◆ Required work: Count each line below that has "flores" anywhere in it. Answer with the total alone.

◆ Dataset records:
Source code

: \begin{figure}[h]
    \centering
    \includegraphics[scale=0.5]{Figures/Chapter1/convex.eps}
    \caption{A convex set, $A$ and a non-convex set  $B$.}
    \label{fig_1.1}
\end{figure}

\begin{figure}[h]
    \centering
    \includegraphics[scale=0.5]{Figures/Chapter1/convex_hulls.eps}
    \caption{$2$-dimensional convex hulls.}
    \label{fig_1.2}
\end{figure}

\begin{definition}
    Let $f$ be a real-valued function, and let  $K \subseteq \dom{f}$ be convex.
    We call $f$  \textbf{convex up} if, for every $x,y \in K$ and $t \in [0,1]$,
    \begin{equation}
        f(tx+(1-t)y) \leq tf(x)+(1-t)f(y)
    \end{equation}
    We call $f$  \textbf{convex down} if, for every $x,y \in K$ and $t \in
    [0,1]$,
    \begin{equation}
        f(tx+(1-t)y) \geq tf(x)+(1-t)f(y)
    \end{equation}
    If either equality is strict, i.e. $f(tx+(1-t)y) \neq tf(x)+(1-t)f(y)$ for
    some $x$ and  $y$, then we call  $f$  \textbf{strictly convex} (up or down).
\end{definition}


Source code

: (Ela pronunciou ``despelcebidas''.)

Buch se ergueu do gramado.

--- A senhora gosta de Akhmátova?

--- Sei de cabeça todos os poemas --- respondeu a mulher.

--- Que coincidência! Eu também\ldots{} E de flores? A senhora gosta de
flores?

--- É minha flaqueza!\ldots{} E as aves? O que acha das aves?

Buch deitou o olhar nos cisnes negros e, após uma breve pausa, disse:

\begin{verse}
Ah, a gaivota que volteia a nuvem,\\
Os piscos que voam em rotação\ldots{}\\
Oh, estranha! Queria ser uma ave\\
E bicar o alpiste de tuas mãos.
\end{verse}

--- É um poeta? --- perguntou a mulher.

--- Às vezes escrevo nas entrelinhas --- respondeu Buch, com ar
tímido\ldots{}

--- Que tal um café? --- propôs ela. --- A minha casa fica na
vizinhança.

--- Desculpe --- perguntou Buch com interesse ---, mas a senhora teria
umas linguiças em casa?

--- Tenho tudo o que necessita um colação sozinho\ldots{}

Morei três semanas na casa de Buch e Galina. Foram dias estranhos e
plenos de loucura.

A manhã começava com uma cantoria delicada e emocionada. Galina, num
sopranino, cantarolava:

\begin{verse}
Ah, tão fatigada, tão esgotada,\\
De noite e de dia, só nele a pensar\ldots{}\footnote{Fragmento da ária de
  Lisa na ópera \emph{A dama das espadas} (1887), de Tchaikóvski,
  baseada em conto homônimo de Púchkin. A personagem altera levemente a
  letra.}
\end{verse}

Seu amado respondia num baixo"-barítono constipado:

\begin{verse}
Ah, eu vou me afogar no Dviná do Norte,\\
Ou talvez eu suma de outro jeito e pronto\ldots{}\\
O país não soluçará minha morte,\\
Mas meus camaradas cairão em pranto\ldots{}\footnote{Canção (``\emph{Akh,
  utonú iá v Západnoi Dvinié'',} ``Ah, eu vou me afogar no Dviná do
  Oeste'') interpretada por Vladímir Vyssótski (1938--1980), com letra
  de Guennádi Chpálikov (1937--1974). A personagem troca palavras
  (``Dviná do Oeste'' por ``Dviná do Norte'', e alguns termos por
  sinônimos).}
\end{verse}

---

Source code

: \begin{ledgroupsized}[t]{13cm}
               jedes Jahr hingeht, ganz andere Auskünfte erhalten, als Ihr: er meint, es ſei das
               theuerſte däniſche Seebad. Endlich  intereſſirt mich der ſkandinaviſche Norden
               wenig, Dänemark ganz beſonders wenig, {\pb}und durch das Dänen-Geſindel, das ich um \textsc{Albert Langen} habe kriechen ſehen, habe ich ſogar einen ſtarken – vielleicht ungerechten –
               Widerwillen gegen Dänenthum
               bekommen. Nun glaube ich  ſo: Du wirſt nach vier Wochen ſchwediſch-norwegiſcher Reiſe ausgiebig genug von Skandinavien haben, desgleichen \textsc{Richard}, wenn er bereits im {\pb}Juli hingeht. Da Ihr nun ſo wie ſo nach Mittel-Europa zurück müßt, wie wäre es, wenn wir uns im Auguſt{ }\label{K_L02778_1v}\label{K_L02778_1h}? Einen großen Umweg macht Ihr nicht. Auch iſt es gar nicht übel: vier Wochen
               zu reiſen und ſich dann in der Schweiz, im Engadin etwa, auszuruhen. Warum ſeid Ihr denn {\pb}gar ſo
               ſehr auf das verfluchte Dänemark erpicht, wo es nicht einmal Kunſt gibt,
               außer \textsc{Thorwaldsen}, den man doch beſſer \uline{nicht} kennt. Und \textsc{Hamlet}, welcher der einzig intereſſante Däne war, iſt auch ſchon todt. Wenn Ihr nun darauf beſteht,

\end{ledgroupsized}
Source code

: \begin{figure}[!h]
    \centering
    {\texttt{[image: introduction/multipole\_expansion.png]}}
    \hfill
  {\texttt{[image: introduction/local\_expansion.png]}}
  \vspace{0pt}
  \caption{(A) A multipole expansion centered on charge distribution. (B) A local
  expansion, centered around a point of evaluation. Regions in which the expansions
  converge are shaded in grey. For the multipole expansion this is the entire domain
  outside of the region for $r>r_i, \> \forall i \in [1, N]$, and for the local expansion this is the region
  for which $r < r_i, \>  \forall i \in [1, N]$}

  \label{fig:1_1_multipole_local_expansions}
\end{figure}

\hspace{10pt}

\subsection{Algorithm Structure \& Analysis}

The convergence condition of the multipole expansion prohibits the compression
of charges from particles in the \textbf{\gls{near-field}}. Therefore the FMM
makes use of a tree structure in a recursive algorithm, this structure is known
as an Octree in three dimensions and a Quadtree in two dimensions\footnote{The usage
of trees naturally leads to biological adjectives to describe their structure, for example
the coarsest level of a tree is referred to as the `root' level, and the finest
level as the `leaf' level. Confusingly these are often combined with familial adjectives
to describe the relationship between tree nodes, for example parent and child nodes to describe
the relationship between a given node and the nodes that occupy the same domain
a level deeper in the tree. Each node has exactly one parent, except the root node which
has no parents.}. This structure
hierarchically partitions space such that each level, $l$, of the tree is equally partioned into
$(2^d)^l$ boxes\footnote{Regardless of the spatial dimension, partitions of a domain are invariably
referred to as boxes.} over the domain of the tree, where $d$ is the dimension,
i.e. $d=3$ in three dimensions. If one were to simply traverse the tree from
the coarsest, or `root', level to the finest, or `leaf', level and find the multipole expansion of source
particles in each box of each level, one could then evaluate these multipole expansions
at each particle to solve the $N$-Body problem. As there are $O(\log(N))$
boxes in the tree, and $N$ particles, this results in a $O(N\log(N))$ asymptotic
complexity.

==

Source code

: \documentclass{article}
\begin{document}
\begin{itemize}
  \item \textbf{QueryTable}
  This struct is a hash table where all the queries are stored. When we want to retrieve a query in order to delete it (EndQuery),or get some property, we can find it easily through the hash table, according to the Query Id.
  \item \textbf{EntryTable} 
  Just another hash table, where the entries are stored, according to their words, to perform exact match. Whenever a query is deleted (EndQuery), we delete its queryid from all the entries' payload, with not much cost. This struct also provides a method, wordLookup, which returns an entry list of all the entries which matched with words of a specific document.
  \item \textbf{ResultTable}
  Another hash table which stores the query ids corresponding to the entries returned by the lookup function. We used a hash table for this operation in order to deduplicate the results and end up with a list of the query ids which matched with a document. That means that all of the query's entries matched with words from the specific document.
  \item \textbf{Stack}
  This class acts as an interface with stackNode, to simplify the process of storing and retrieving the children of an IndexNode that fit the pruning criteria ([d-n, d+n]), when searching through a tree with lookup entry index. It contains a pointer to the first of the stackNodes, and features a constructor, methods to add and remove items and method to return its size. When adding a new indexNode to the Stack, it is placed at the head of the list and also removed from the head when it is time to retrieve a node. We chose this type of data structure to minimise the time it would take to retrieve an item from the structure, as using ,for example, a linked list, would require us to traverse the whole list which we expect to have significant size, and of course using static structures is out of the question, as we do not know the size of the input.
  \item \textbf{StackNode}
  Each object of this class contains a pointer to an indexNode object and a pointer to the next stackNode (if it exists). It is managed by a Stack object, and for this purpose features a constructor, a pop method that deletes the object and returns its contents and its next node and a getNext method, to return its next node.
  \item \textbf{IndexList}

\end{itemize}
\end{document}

◆ Output for this task: 2